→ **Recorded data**
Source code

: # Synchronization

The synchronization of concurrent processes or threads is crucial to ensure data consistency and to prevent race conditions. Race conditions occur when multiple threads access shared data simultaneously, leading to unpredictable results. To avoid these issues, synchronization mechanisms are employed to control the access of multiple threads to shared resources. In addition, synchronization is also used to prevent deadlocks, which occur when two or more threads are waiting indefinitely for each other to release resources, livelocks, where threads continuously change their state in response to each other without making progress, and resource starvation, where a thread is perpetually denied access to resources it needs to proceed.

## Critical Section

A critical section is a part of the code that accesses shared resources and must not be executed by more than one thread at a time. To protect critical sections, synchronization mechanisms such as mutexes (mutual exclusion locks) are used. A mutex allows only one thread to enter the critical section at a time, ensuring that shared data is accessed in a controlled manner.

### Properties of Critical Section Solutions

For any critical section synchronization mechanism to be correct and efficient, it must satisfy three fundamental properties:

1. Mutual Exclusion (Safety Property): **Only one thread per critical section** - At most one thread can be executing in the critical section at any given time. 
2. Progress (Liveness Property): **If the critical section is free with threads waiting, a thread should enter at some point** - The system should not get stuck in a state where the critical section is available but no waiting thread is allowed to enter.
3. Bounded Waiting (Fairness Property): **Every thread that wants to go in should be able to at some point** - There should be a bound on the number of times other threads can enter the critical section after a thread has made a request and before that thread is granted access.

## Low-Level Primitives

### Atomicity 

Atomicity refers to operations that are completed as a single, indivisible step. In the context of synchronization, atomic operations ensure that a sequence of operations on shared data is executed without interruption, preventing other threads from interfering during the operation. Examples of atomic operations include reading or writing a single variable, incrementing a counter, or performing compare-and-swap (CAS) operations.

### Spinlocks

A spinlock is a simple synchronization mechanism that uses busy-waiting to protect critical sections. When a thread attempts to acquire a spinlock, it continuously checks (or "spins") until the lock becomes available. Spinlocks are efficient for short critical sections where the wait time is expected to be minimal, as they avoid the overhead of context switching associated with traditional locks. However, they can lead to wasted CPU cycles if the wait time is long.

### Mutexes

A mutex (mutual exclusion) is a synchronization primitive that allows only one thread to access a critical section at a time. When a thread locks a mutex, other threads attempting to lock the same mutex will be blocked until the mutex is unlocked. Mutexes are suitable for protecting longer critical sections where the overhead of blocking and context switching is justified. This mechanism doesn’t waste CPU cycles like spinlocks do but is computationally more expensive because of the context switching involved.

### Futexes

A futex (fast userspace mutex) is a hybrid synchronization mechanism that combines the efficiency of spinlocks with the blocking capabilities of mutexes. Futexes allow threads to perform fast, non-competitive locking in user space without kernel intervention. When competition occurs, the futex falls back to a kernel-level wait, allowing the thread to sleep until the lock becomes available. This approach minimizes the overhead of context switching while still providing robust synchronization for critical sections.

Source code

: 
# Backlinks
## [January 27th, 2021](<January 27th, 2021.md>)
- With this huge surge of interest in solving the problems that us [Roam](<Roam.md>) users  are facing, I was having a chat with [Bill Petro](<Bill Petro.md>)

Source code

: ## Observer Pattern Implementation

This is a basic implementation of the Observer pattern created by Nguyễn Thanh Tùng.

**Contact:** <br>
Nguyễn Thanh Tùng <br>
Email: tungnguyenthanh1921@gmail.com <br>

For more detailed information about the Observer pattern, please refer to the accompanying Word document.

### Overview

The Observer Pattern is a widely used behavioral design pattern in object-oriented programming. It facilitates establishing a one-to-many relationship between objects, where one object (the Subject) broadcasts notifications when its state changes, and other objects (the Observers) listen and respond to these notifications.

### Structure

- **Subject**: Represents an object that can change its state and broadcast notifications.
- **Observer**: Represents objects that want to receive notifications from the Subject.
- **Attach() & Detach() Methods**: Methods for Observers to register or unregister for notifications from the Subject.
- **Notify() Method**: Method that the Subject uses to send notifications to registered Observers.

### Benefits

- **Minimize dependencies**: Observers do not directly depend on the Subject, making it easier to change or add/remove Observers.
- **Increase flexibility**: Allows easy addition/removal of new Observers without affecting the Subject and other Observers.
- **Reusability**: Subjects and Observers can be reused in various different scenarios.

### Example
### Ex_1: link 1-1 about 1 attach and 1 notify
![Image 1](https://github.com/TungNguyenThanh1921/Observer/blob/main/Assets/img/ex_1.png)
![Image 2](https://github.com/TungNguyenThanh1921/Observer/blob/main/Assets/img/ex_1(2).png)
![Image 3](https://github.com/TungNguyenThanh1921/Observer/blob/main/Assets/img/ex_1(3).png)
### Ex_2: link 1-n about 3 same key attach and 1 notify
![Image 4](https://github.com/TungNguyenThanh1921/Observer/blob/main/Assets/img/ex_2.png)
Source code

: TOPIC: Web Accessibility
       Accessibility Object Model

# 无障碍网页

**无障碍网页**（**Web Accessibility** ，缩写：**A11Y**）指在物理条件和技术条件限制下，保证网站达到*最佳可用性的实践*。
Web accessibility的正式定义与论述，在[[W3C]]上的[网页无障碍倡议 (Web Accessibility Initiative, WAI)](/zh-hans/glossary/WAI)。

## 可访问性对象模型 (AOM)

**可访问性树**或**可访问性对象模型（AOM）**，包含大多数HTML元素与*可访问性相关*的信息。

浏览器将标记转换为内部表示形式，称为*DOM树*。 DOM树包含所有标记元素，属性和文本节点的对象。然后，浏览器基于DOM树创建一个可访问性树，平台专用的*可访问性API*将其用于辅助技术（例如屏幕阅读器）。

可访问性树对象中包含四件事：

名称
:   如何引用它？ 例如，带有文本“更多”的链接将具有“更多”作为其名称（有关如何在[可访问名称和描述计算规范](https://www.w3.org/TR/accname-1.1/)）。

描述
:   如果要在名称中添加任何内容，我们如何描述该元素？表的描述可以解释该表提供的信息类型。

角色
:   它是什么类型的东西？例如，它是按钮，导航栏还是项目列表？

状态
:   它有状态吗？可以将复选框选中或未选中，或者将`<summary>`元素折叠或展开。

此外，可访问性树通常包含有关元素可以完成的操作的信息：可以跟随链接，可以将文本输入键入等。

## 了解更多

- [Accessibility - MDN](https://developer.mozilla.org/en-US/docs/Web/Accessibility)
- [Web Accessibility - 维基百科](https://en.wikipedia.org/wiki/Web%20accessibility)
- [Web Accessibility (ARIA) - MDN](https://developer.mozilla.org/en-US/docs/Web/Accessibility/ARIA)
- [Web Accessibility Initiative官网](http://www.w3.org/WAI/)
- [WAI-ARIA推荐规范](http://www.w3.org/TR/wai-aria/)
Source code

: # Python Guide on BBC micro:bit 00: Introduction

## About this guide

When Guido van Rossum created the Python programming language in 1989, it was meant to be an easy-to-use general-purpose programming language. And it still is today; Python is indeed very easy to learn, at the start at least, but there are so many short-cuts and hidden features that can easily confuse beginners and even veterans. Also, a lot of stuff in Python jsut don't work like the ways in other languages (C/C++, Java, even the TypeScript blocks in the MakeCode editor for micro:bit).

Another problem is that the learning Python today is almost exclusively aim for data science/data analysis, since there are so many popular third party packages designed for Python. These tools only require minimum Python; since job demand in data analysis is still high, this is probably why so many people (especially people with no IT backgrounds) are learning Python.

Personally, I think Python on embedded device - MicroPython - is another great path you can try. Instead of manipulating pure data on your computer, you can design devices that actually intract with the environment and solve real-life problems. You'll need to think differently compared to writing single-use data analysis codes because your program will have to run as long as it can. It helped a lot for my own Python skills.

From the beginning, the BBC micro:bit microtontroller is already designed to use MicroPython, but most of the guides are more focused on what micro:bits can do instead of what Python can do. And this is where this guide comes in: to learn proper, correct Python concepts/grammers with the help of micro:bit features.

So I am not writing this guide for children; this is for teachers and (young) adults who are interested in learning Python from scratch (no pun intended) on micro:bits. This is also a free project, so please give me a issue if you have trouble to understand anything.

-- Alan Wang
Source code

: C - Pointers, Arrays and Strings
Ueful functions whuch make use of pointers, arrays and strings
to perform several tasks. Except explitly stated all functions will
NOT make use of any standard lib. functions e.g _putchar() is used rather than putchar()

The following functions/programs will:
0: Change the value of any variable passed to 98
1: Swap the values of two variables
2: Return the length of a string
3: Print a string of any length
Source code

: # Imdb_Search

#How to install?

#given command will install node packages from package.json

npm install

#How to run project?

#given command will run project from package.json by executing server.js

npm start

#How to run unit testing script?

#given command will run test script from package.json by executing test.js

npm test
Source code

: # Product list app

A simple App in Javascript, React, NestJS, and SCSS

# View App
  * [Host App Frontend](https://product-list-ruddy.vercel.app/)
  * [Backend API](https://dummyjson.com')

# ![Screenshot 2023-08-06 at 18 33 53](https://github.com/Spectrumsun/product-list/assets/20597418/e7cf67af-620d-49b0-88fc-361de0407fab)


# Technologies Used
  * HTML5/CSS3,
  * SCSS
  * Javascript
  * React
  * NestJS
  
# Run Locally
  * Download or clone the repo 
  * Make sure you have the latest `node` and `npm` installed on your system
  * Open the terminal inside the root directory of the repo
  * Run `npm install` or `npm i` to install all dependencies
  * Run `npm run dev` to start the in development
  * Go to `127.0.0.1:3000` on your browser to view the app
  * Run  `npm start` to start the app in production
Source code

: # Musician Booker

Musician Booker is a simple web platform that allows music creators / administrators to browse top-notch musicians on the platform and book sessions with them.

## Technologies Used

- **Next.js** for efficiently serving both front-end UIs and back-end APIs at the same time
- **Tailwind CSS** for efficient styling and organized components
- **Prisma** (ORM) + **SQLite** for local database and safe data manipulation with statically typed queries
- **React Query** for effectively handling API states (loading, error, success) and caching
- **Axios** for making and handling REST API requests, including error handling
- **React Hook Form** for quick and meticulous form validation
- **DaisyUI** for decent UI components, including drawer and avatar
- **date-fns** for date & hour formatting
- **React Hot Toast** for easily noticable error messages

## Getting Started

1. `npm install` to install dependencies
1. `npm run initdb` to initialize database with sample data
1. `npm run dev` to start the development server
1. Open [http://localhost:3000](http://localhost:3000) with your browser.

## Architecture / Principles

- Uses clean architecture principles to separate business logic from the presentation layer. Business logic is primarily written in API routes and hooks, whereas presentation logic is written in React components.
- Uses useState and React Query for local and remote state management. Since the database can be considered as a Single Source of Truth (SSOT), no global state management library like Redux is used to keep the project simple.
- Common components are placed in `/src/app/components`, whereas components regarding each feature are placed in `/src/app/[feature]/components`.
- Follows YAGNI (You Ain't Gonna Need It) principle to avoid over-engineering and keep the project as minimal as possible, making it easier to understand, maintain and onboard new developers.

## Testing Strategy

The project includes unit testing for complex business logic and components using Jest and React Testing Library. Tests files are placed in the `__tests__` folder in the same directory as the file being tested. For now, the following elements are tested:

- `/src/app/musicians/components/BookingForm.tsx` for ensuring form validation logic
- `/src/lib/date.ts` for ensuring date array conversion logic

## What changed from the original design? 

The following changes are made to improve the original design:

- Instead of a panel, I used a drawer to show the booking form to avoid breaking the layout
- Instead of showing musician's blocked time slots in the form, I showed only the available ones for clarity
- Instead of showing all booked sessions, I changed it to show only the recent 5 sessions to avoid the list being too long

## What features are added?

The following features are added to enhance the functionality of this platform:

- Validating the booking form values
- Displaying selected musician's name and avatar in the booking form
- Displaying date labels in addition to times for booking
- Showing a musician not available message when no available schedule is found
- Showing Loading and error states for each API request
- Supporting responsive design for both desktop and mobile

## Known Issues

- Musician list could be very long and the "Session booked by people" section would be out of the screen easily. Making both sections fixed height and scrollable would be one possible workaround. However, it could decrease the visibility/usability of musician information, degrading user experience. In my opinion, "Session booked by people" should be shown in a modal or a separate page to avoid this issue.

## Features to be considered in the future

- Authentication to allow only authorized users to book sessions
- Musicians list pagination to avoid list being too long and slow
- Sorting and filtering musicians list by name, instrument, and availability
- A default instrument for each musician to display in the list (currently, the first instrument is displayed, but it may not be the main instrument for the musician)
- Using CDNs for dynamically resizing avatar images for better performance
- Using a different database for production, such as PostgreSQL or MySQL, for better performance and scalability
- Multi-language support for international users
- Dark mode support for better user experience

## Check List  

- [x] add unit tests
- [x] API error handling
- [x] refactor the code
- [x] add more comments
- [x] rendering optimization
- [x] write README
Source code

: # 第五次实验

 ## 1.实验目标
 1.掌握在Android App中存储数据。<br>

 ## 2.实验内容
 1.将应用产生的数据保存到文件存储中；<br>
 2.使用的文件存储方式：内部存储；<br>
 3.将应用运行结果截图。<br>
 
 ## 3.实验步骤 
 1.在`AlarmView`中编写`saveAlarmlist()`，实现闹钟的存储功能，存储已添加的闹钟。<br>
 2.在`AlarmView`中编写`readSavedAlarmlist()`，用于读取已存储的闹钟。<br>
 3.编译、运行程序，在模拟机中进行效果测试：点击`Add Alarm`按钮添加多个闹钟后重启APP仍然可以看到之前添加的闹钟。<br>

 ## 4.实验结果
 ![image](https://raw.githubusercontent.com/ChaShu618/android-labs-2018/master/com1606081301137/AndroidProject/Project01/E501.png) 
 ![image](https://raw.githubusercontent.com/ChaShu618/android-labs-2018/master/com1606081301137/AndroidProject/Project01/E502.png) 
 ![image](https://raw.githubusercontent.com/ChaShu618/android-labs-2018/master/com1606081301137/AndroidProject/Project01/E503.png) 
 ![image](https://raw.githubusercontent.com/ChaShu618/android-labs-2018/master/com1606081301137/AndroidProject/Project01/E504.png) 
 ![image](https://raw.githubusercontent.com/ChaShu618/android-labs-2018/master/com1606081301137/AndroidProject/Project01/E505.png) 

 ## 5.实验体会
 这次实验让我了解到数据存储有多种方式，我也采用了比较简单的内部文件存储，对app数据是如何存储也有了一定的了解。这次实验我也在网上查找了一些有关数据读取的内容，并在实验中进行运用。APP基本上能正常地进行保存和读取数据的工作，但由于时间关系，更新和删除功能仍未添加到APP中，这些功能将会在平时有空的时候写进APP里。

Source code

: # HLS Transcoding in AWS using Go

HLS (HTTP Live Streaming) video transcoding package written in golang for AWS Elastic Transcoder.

→ **What is needed**
The count, and nothing else: how many lines of the entries contain the word "repo"?

→ **Your response**
2